[Plain-text document sources]
-------------------------

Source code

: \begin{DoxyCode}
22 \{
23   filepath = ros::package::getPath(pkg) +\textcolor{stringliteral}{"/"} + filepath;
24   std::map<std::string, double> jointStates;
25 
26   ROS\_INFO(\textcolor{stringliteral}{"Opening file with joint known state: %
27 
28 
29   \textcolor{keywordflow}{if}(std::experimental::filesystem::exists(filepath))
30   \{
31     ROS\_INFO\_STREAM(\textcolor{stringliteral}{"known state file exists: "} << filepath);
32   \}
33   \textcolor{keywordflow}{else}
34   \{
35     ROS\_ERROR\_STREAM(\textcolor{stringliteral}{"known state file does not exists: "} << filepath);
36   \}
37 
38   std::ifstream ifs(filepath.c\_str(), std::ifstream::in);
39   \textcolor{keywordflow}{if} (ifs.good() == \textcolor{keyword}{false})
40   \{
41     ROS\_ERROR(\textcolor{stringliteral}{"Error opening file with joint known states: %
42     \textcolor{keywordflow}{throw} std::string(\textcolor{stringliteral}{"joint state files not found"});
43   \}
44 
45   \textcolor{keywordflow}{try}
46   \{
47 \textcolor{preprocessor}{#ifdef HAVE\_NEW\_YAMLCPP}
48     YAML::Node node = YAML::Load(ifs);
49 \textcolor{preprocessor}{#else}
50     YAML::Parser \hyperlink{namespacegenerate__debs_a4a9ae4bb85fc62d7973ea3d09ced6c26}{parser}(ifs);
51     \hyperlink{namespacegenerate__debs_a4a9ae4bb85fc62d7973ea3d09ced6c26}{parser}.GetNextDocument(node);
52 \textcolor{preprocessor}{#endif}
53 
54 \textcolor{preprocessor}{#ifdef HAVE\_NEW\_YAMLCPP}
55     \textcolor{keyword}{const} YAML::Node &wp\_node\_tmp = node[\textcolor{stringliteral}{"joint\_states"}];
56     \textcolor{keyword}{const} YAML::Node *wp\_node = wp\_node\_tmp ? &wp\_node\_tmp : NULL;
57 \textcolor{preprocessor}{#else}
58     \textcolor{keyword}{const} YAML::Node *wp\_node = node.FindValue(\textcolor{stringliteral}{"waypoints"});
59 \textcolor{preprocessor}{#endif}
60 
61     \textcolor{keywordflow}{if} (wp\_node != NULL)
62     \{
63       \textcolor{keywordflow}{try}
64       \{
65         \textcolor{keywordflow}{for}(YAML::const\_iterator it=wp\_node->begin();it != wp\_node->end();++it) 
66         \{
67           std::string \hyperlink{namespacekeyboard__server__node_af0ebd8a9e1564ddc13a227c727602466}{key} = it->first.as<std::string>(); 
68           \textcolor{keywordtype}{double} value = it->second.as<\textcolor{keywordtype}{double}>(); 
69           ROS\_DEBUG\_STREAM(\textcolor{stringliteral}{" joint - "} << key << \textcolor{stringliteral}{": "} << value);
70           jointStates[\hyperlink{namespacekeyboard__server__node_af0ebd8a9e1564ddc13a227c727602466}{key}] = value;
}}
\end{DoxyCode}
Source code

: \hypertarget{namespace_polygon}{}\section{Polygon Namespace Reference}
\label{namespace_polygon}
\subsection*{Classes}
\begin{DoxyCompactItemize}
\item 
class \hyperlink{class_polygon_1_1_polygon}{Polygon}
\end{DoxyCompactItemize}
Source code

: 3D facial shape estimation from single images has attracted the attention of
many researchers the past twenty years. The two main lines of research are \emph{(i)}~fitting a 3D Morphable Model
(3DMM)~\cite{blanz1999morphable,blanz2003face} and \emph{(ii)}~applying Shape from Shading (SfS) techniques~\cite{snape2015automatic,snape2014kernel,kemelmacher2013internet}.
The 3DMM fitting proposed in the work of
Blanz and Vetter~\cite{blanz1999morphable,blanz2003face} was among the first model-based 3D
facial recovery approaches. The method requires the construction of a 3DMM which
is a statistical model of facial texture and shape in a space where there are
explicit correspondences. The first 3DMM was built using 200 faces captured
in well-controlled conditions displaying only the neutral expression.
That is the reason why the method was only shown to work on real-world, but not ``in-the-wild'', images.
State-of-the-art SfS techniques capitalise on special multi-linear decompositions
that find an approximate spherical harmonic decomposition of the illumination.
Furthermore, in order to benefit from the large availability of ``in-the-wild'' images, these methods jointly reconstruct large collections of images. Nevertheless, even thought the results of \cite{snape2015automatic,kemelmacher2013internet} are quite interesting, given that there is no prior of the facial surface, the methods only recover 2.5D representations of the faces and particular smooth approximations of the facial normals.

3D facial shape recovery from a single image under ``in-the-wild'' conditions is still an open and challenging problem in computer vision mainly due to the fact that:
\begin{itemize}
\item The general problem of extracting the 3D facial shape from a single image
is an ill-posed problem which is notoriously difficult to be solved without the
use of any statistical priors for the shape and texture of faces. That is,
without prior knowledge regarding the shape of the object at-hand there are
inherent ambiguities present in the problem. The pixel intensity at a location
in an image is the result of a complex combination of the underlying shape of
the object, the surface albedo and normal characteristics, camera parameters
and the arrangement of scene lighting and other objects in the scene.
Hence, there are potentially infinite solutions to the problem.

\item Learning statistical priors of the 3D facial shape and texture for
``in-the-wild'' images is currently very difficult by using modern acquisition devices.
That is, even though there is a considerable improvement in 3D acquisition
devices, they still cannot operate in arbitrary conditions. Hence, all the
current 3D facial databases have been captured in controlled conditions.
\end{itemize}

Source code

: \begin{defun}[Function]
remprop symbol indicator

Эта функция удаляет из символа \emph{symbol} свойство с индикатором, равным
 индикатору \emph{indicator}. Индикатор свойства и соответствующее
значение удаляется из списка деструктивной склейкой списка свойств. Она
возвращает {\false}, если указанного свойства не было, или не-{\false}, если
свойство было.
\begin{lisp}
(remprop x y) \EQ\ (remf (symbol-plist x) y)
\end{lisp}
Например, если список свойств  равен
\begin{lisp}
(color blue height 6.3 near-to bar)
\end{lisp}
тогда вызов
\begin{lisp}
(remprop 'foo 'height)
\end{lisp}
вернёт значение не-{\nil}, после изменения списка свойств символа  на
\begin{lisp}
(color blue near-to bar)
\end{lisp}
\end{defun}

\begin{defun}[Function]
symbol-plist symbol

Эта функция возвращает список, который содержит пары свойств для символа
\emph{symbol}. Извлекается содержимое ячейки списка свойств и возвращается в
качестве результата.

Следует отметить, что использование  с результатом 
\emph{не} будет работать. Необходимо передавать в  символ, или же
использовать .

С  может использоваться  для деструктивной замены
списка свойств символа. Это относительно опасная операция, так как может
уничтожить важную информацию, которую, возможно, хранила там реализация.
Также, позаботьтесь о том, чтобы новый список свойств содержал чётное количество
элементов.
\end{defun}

-------------------------

**What the task requires:** Count how many lines in the data contain the word "difficult", giving the number without comment.

**Reply:** 2